Maltepe ilkokulunda.

Cuma günleri serbest beslenme günümüzdü.

O gün her öğrenci dilediği yiyeceği okula getirebiliyordu.

Pazartesi peynir ekmek zeytin...

Salı yumurta ekmek patates.

Her gün herkes aynı beslenme çantasını hazırlamak zorundaydı.

Hepimiz eşit oluyorduk böylece...

Zengini yoksulu...

Tüm öğrenciler aynı menüyü yiyordu.

Bir tek cumaları serbestti.

O gün herkes annesinin çantasına koyduğu şeyi serbestçe yiyebiliyordu.

Bir tek meyve hariç.

Muz!

Muz getirmek yasaktı...

Alan var alamayan var...

Her türlü meyve Cuma günü serbest...

Ama...

Muz hariç...

★★★

Zaten bir çok evde olduğu gibi bizim evde de muz “ziynet” muamelesi görüyordu.

Annemin evin ahalisine adilane şekilde dağıttığı muzdan hisseme herkes gibi yarım muz düşüyordu.

Haftada yarım muz!

★★★

Çocukluğun verdiği haylazlıkla bir Cuma günü...

Beslenme çantamın içine haftalık hakkım olan yarım muzu annemden habersiz tıkıştırmıştım.

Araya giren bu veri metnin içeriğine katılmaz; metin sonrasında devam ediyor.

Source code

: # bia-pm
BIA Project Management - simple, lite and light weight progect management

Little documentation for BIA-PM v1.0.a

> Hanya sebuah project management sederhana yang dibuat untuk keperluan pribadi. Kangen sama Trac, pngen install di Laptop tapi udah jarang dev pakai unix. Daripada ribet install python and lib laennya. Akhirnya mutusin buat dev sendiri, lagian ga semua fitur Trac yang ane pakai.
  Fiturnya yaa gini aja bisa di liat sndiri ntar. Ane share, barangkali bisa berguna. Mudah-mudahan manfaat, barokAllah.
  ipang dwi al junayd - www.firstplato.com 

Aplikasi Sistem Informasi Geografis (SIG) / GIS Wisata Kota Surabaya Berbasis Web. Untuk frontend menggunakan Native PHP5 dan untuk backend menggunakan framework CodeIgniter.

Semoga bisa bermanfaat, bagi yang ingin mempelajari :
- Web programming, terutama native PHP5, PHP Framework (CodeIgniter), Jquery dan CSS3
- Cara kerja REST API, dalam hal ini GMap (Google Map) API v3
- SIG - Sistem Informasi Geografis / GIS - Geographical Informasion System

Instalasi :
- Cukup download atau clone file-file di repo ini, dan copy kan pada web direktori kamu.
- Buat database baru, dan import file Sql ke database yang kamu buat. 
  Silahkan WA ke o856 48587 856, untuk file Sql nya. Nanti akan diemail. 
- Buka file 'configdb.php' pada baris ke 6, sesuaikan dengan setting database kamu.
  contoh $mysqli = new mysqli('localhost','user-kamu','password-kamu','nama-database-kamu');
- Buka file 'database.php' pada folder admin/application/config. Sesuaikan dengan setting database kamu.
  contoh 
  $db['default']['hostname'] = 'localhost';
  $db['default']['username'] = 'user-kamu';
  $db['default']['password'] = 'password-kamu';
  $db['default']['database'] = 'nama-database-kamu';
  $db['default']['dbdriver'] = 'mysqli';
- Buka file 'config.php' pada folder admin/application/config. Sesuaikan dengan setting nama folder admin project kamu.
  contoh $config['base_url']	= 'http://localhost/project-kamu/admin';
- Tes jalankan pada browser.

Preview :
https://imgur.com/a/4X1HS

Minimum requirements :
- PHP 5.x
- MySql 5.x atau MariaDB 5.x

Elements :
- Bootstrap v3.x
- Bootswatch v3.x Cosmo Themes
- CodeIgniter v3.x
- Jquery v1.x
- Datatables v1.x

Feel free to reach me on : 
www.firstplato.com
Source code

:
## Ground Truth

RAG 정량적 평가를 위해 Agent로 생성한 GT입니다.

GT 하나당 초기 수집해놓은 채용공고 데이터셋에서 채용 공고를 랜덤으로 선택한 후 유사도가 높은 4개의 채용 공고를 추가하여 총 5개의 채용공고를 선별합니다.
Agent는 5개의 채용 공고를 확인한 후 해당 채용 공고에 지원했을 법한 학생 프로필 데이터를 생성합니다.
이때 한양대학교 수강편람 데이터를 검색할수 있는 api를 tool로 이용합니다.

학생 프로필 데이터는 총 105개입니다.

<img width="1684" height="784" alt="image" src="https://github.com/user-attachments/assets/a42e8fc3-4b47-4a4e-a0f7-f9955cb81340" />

Hem okulun muz yasağını delecek hem de arkadaşlarımın önünde muz yiyebilecektim.

Beslenme saati başladığında yaptığımın farkına vardım.

Arkadaşlarım elma portakal getirmişlerdi.

Meyvesi olmayanlar da vardı.

Beslenme çantamdan çıkartamadım o muzu.

Akşam eve geldiğimde çantamın içinde kararmış cıvımış bir muz duruyordu.

★★★

Yarın Cumhuriyet Bayramımız.

Cumhuriyet’in eğitiminden aklında ne kaldı diye sorarsanız.

Utancımdan çantadan çıkaramadığım kararmış o muzu derim.

Bir yarım muzun bana öğrettiği eşitlik ilkesi derim.